WORK TASK>
Every line of the data below should be retyped exactly, with no images carried over.

SUPPLIED DATA>
________________________

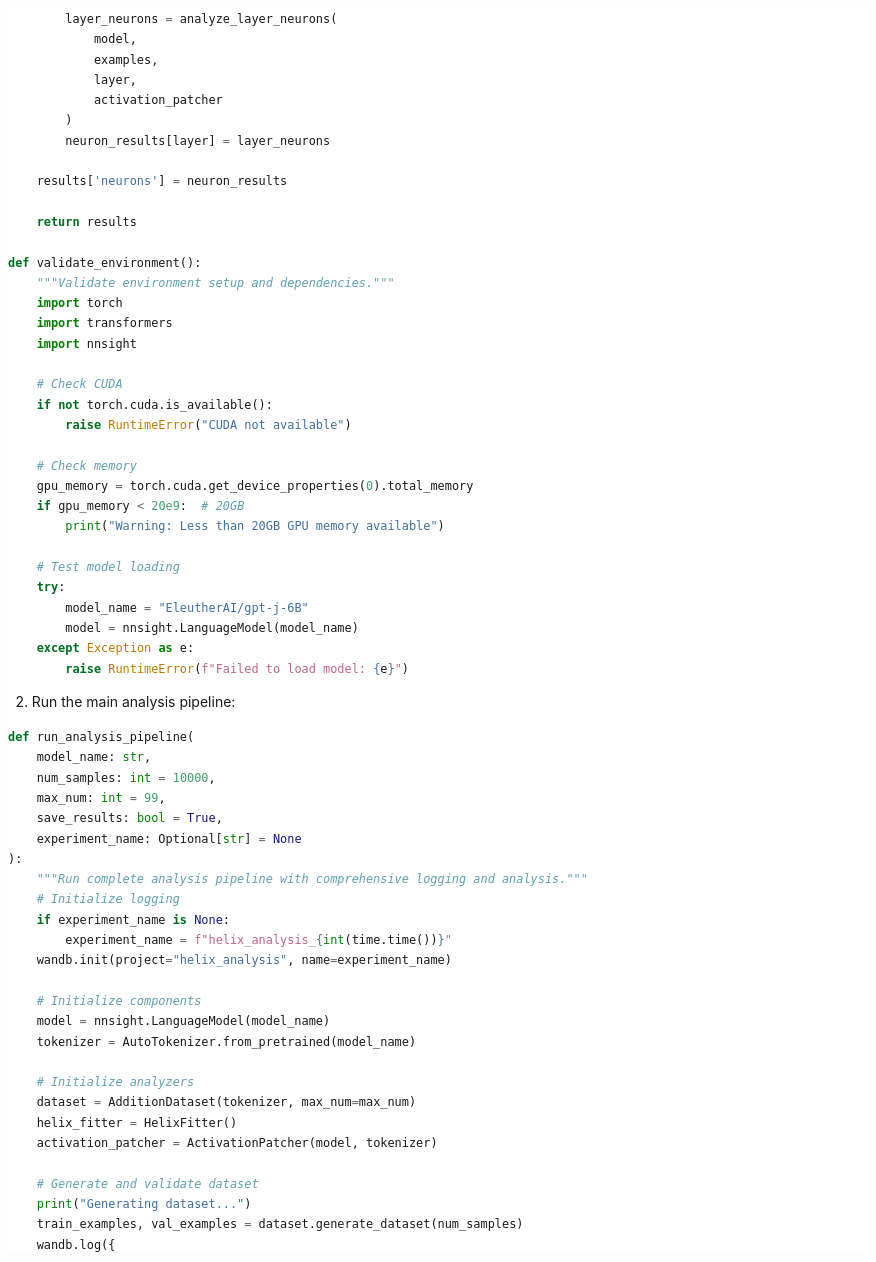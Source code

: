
 ```python
        layer_neurons = analyze_layer_neurons(
            model,
            examples,
            layer,
            activation_patcher
        )
        neuron_results[layer] = layer_neurons
    
    results['neurons'] = neuron_results
    
    return results

def validate_environment():
    """Validate environment setup and dependencies."""
    import torch
    import transformers
    import nnsight
    
    # Check CUDA
    if not torch.cuda.is_available():
        raise RuntimeError("CUDA not available")
        
    # Check memory
    gpu_memory = torch.cuda.get_device_properties(0).total_memory
    if gpu_memory < 20e9:  # 20GB
        print("Warning: Less than 20GB GPU memory available")
        
    # Test model loading
    try:
        model_name = "EleutherAI/gpt-j-6B"
        model = nnsight.LanguageModel(model_name)
    except Exception as e:
        raise RuntimeError(f"Failed to load model: {e}")
```

2. Run the main analysis pipeline:

```python
def run_analysis_pipeline(
    model_name: str,
    num_samples: int = 10000,
    max_num: int = 99,
    save_results: bool = True,
    experiment_name: Optional[str] = None
):
    """Run complete analysis pipeline with comprehensive logging and analysis."""
    # Initialize logging
    if experiment_name is None:
        experiment_name = f"helix_analysis_{int(time.time())}"
    wandb.init(project="helix_analysis", name=experiment_name)
    
    # Initialize components
    model = nnsight.LanguageModel(model_name)
    tokenizer = AutoTokenizer.from_pretrained(model_name)
    
    # Initialize analyzers
    dataset = AdditionDataset(tokenizer, max_num=max_num)
    helix_fitter = HelixFitter()
    activation_patcher = ActivationPatcher(model, tokenizer)
    
    # Generate and validate dataset
    print("Generating dataset...")
    train_examples, val_examples = dataset.generate_dataset(num_samples)
    wandb.log({
```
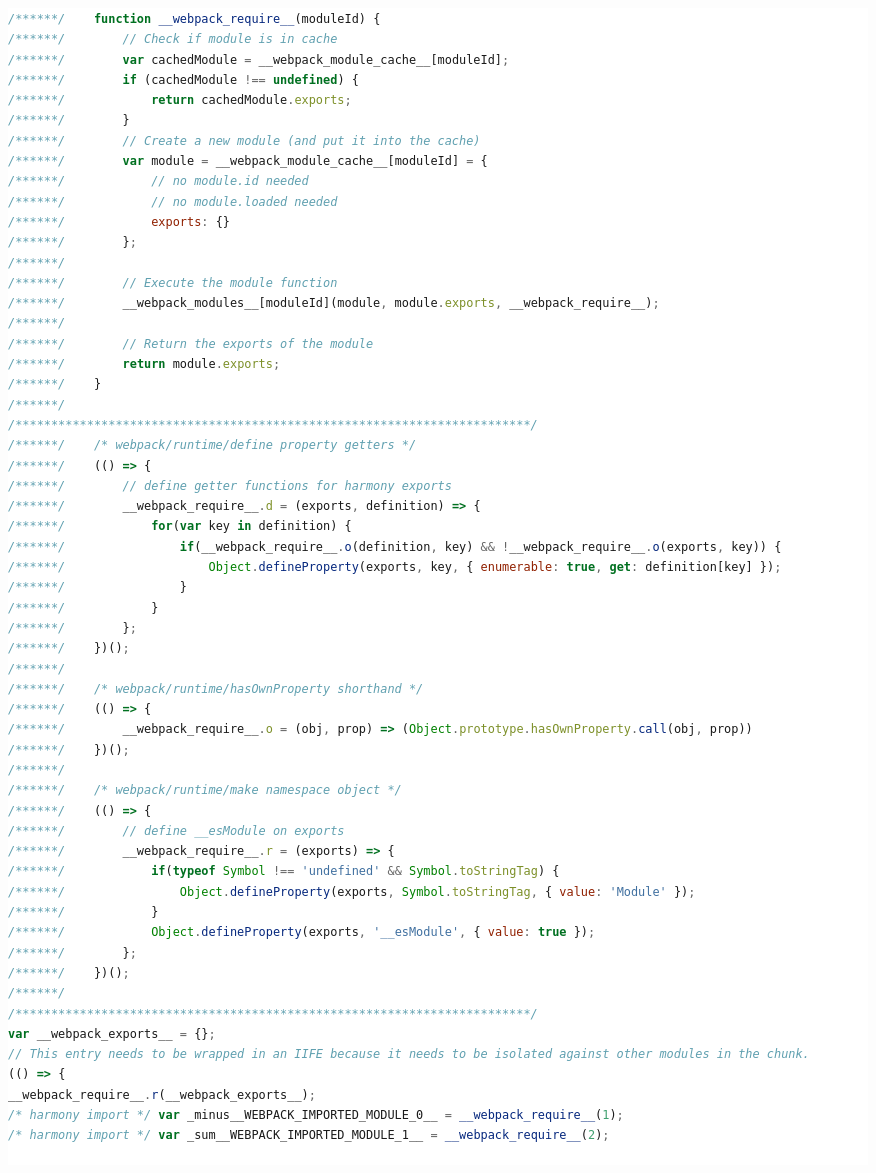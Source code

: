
 ```js
/******/ 	function __webpack_require__(moduleId) {
/******/ 		// Check if module is in cache
/******/ 		var cachedModule = __webpack_module_cache__[moduleId];
/******/ 		if (cachedModule !== undefined) {
/******/ 			return cachedModule.exports;
/******/ 		}
/******/ 		// Create a new module (and put it into the cache)
/******/ 		var module = __webpack_module_cache__[moduleId] = {
/******/ 			// no module.id needed
/******/ 			// no module.loaded needed
/******/ 			exports: {}
/******/ 		};
/******/ 	
/******/ 		// Execute the module function
/******/ 		__webpack_modules__[moduleId](module, module.exports, __webpack_require__);
/******/ 	
/******/ 		// Return the exports of the module
/******/ 		return module.exports;
/******/ 	}
/******/ 	
/************************************************************************/
/******/ 	/* webpack/runtime/define property getters */
/******/ 	(() => {
/******/ 		// define getter functions for harmony exports
/******/ 		__webpack_require__.d = (exports, definition) => {
/******/ 			for(var key in definition) {
/******/ 				if(__webpack_require__.o(definition, key) && !__webpack_require__.o(exports, key)) {
/******/ 					Object.defineProperty(exports, key, { enumerable: true, get: definition[key] });
/******/ 				}
/******/ 			}
/******/ 		};
/******/ 	})();
/******/ 	
/******/ 	/* webpack/runtime/hasOwnProperty shorthand */
/******/ 	(() => {
/******/ 		__webpack_require__.o = (obj, prop) => (Object.prototype.hasOwnProperty.call(obj, prop))
/******/ 	})();
/******/ 	
/******/ 	/* webpack/runtime/make namespace object */
/******/ 	(() => {
/******/ 		// define __esModule on exports
/******/ 		__webpack_require__.r = (exports) => {
/******/ 			if(typeof Symbol !== 'undefined' && Symbol.toStringTag) {
/******/ 				Object.defineProperty(exports, Symbol.toStringTag, { value: 'Module' });
/******/ 			}
/******/ 			Object.defineProperty(exports, '__esModule', { value: true });
/******/ 		};
/******/ 	})();
/******/ 	
/************************************************************************/
var __webpack_exports__ = {};
// This entry needs to be wrapped in an IIFE because it needs to be isolated against other modules in the chunk.
(() => {
__webpack_require__.r(__webpack_exports__);
/* harmony import */ var _minus__WEBPACK_IMPORTED_MODULE_0__ = __webpack_require__(1);
/* harmony import */ var _sum__WEBPACK_IMPORTED_MODULE_1__ = __webpack_require__(2);



```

________________________

EXERCISE SOLUTION>
Source code

:
 ```python
        layer_neurons = analyze_layer_neurons(
            model,
            examples,
            layer,
            activation_patcher
        )
        neuron_results[layer] = layer_neurons
    
    results['neurons'] = neuron_results
    
    return results

def validate_environment():
    """Validate environment setup and dependencies."""
    import torch
    import transformers
    import nnsight
    
    # Check CUDA
    if not torch.cuda.is_available():
        raise RuntimeError("CUDA not available")
        
    # Check memory
    gpu_memory = torch.cuda.get_device_properties(0).total_memory
    if gpu_memory < 20e9:  # 20GB
        print("Warning: Less than 20GB GPU memory available")
        
    # Test model loading
    try:
        model_name = "EleutherAI/gpt-j-6B"
        model = nnsight.LanguageModel(model_name)
    except Exception as e:
        raise RuntimeError(f"Failed to load model: {e}")
```

2. Run the main analysis pipeline:

```python
def run_analysis_pipeline(
    model_name: str,
    num_samples: int = 10000,
    max_num: int = 99,
    save_results: bool = True,
    experiment_name: Optional[str] = None
):
    """Run complete analysis pipeline with comprehensive logging and analysis."""
    # Initialize logging
    if experiment_name is None:
        experiment_name = f"helix_analysis_{int(time.time())}"
    wandb.init(project="helix_analysis", name=experiment_name)
    
    # Initialize components
    model = nnsight.LanguageModel(model_name)
    tokenizer = AutoTokenizer.from_pretrained(model_name)
    
    # Initialize analyzers
    dataset = AdditionDataset(tokenizer, max_num=max_num)
    helix_fitter = HelixFitter()
    activation_patcher = ActivationPatcher(model, tokenizer)
    
    # Generate and validate dataset
    print("Generating dataset...")
    train_examples, val_examples = dataset.generate_dataset(num_samples)
    wandb.log({
```
Source code

:
 ```js
/******/ 	function __webpack_require__(moduleId) {
/******/ 		// Check if module is in cache
/******/ 		var cachedModule = __webpack_module_cache__[moduleId];
/******/ 		if (cachedModule !== undefined) {
/******/ 			return cachedModule.exports;
/******/ 		}
/******/ 		// Create a new module (and put it into the cache)
/******/ 		var module = __webpack_module_cache__[moduleId] = {
/******/ 			// no module.id needed
/******/ 			// no module.loaded needed
/******/ 			exports: {}
/******/ 		};
/******/ 	
/******/ 		// Execute the module function
/******/ 		__webpack_modules__[moduleId](module, module.exports, __webpack_require__);
/******/ 	
/******/ 		// Return the exports of the module
/******/ 		return module.exports;
/******/ 	}
/******/ 	
/************************************************************************/
/******/ 	/* webpack/runtime/define property getters */
/******/ 	(() => {
/******/ 		// define getter functions for harmony exports
/******/ 		__webpack_require__.d = (exports, definition) => {
/******/ 			for(var key in definition) {
/******/ 				if(__webpack_require__.o(definition, key) && !__webpack_require__.o(exports, key)) {
/******/ 					Object.defineProperty(exports, key, { enumerable: true, get: definition[key] });
/******/ 				}
/******/ 			}
/******/ 		};
/******/ 	})();
/******/ 	
/******/ 	/* webpack/runtime/hasOwnProperty shorthand */
/******/ 	(() => {
/******/ 		__webpack_require__.o = (obj, prop) => (Object.prototype.hasOwnProperty.call(obj, prop))
/******/ 	})();
/******/ 	
/******/ 	/* webpack/runtime/make namespace object */
/******/ 	(() => {
/******/ 		// define __esModule on exports
/******/ 		__webpack_require__.r = (exports) => {
/******/ 			if(typeof Symbol !== 'undefined' && Symbol.toStringTag) {
/******/ 				Object.defineProperty(exports, Symbol.toStringTag, { value: 'Module' });
/******/ 			}
/******/ 			Object.defineProperty(exports, '__esModule', { value: true });
/******/ 		};
/******/ 	})();
/******/ 	
/************************************************************************/
var __webpack_exports__ = {};
// This entry needs to be wrapped in an IIFE because it needs to be isolated against other modules in the chunk.
(() => {
__webpack_require__.r(__webpack_exports__);
/* harmony import */ var _minus__WEBPACK_IMPORTED_MODULE_0__ = __webpack_require__(1);
/* harmony import */ var _sum__WEBPACK_IMPORTED_MODULE_1__ = __webpack_require__(2);



```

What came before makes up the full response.